» **Exercise materials**:

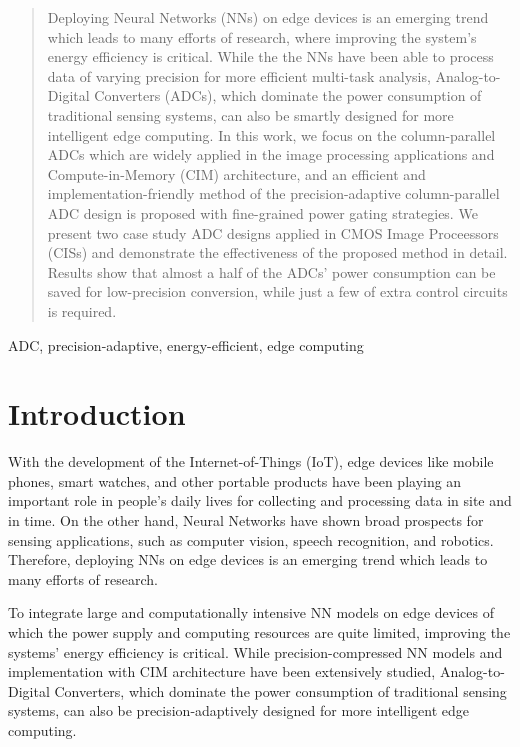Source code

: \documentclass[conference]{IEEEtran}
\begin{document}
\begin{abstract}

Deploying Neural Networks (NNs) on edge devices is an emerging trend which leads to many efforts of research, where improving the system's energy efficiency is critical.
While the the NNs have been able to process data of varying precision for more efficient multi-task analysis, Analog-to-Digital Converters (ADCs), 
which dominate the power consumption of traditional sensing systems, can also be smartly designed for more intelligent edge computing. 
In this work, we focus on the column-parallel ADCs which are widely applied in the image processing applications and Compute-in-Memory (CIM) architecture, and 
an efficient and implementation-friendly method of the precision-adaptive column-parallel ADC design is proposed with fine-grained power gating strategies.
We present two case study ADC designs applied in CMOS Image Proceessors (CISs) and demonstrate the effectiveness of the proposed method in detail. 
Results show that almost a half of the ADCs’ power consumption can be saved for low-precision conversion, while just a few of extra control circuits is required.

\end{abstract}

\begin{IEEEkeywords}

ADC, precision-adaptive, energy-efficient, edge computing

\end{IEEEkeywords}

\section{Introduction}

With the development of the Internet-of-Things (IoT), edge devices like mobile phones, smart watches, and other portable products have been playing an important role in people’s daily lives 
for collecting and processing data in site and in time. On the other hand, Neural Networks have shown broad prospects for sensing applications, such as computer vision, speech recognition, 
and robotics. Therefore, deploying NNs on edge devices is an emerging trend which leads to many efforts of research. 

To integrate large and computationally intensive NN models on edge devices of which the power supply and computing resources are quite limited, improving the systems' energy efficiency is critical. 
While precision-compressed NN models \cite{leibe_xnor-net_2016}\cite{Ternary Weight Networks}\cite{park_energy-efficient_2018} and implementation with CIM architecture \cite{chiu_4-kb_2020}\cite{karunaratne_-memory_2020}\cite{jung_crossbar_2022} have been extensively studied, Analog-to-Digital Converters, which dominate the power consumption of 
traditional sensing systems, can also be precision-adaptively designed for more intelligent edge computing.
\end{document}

* * *

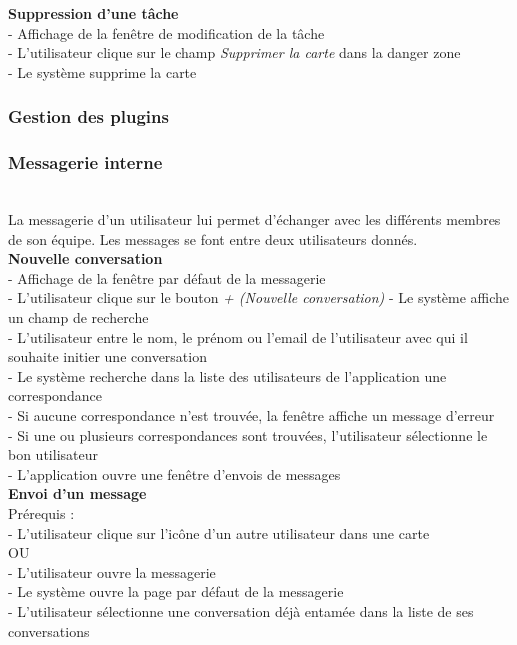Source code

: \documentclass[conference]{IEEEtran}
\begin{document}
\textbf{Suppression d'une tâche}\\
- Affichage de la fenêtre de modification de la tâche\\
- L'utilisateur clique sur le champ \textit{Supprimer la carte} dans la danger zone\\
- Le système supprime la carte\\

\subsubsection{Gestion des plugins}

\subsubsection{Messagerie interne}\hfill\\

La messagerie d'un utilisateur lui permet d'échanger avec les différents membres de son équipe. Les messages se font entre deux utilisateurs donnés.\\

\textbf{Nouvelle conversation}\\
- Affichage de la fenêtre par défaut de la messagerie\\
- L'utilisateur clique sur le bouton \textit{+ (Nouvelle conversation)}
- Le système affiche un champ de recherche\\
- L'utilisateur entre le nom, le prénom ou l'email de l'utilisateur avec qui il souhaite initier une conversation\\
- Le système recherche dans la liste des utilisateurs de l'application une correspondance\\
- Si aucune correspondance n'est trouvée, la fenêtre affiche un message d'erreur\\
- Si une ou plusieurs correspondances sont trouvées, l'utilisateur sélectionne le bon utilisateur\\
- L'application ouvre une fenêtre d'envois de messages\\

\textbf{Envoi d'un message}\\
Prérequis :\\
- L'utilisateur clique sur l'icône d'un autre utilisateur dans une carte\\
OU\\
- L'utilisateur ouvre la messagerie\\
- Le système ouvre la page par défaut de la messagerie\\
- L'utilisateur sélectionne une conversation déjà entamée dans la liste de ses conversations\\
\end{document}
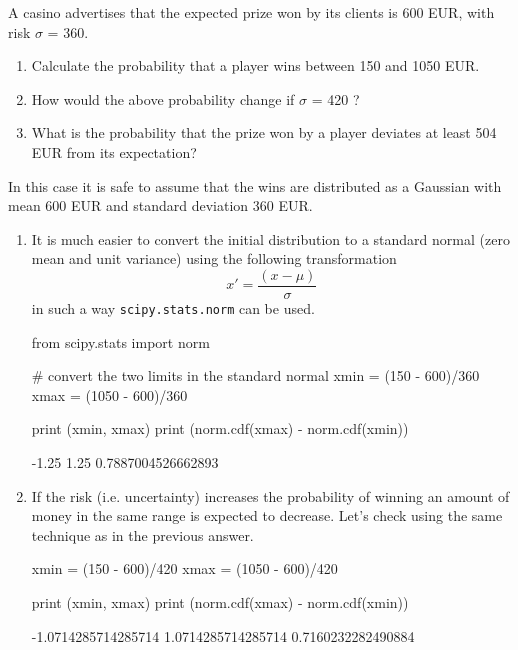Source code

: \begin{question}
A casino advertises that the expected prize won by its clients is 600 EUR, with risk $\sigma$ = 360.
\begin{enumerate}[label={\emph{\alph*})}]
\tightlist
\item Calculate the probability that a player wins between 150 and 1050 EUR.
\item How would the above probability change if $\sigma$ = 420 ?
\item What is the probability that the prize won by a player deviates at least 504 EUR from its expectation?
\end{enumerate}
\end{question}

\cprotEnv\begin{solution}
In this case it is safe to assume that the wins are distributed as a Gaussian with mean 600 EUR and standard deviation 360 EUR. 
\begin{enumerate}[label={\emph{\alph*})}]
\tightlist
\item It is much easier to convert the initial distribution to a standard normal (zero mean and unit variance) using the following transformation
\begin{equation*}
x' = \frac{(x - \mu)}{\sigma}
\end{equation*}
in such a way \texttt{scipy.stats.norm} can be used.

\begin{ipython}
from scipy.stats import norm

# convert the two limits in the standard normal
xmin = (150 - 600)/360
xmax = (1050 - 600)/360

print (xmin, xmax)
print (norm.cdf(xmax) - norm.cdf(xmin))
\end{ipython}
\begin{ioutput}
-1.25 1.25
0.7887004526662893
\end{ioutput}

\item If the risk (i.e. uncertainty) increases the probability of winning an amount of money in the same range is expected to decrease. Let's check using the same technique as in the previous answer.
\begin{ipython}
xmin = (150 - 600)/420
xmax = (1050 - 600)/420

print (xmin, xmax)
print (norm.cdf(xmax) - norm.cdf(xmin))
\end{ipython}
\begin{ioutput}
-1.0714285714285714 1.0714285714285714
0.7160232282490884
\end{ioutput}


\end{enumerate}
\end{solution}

» **Problem description**: Determine, please, how many lines hold "from" in the records, and give that number by itself.

» **Response to this task**: 2